PS 1 – Mon cama­rade Gérard Tis­sier, autre fon­du de jazz et néan­moins pho­to­graphe avait hier un plan « Rognes » : offrir à Alfred McCoy Tyner la pho­to qu’il prit de lui… en 1963 au Blue Note à Paris où il avait débou­lé avec ses potes après le concert salle Pleyel du quar­tet de John Col­trane. Il y avait là Jim­my Gar­ri­son (c-basse) et Elvin Jones (bat­te­rie) qui enta­mèrent le bœuf, à la suite du concert de l’organiste Lou Benett, ori­gi­naire de Phi­la­del­phie tout comme McCoy…

Ces deux pho­tos attestent aus­si de l’impossibilité pour le jeune pho­to­graphe d’alors de bou­ger et donc de pou­voir, dans ce club si exi­gu (dis­pa­ru depuis) cadrer ensemble les trois musiciens…

Mais hier, le temps de gagner la sor­tie de la car­rière (pas le tout d’y entrer…) et les vedettes avaient été aspi­rées par la limou­sine de ser­vice. Gérard a gar­dé ses deux pho­tos dans sa… musette. Avec le bon­jour d’Alfred !

PS 2 – Mort de Willem Breu­ker. Cour­riel de Gérard Ter­ro­nès : […] « Notre ami Willem Breu­ker nous a quit­tés hier ven­dre­di [23 jui­let]. J’ai eu le grand pri­vi­lège de pou­voir pro­gram­mer ce com­po­si­teur, saxo­pho­niste et lea­der du Willem Breu­ker Kol­lek­tief dans mes dif­fé­rents jazz clubs, concerts et fes­ti­vals pari­siens, de l’enregistrer sur mon label Marge et aus­si d’être son com­pa­gnon de route durant dix-huit ans (1975-1993) dans de mul­tiples aven­tures à tra­vers toute la France.
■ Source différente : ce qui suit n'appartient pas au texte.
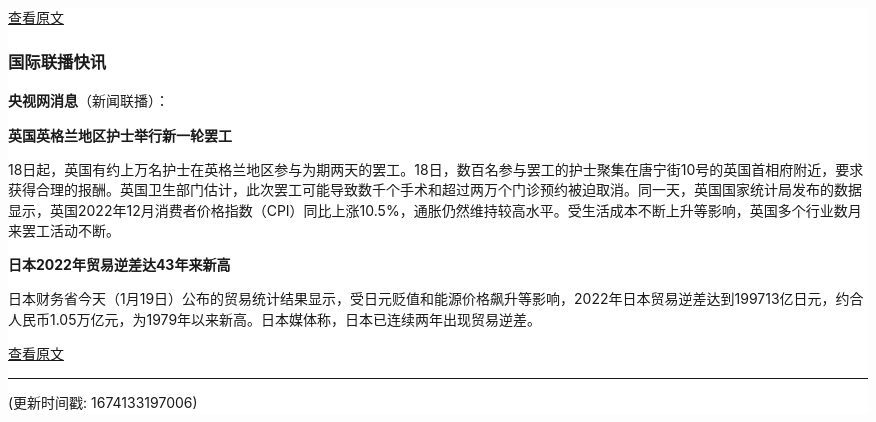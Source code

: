 [查看原文](https://tv.cctv.com/2023/01/19/VIDEO2AKejdKYAopKfGUbOCK230119.shtml)

### 国际联播快讯

<p><strong>央视网消息</strong>（新闻联播）：<br></p><p><strong>英国英格兰地区护士举行新一轮罢工</strong><br></p><p>18日起，英国有约上万名护士在英格兰地区参与为期两天的罢工。18日，数百名参与罢工的护士聚集在唐宁街10号的英国首相府附近，要求获得合理的报酬。英国卫生部门估计，此次罢工可能导致数千个手术和超过两万个门诊预约被迫取消。同一天，英国国家统计局发布的数据显示，英国2022年12月消费者价格指数（CPI）同比上涨10.5%，通胀仍然维持较高水平。受生活成本不断上升等影响，英国多个行业数月来罢工活动不断。<br></p><p><strong>日本2022年贸易逆差达43年来新高</strong><br></p><p>日本财务省今天（1月19日）公布的贸易统计结果显示，受日元贬值和能源价格飙升等影响，2022年日本贸易逆差达到199713亿日元，约合人民币1.05万亿元，为1979年以来新高。日本媒体称，日本已连续两年出现贸易逆差。</p>

[查看原文](https://tv.cctv.com/2023/01/19/VIDE8PTXwQkholLI8eAPG0wE230119.shtml)



---

(更新时间戳: 1674133197006)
« Artiste brillant, il fut l’un des pères des musiques impro­vi­sées euro­péennes vers  le milieu des années 1960. Créa­teur et agi­ta­teur musi­cal très inven­tif, vir­tuose et plein d’humour, il com­po­sa aus­si pour le ciné­ma et le théâtre. Il mani­fes­ta une indé­pen­dance cer­taine dans la jungle des jazz et mit en pra­tique son choix de fonc­tion­ne­ment poli­ti­que­ment auto­nome en dénon­çant dans ses œuvres toutes les injus­tices et misères du monde, mais éga­le­ment par sa démarche en auto­ges­tion et ges­tion directe de son Kol­lek­tief et de son label (BVHAAST).

« Je suis effon­dré d’apprendre le décès de ce com­bat­tant ami de longue date, dis­pa­ri­tion qui repré­sente une grande perte pour tous ses proches et admi­ra­teurs, mais aus­si pour le jazz et toutes les musiques impro­vi­sées actuelles. »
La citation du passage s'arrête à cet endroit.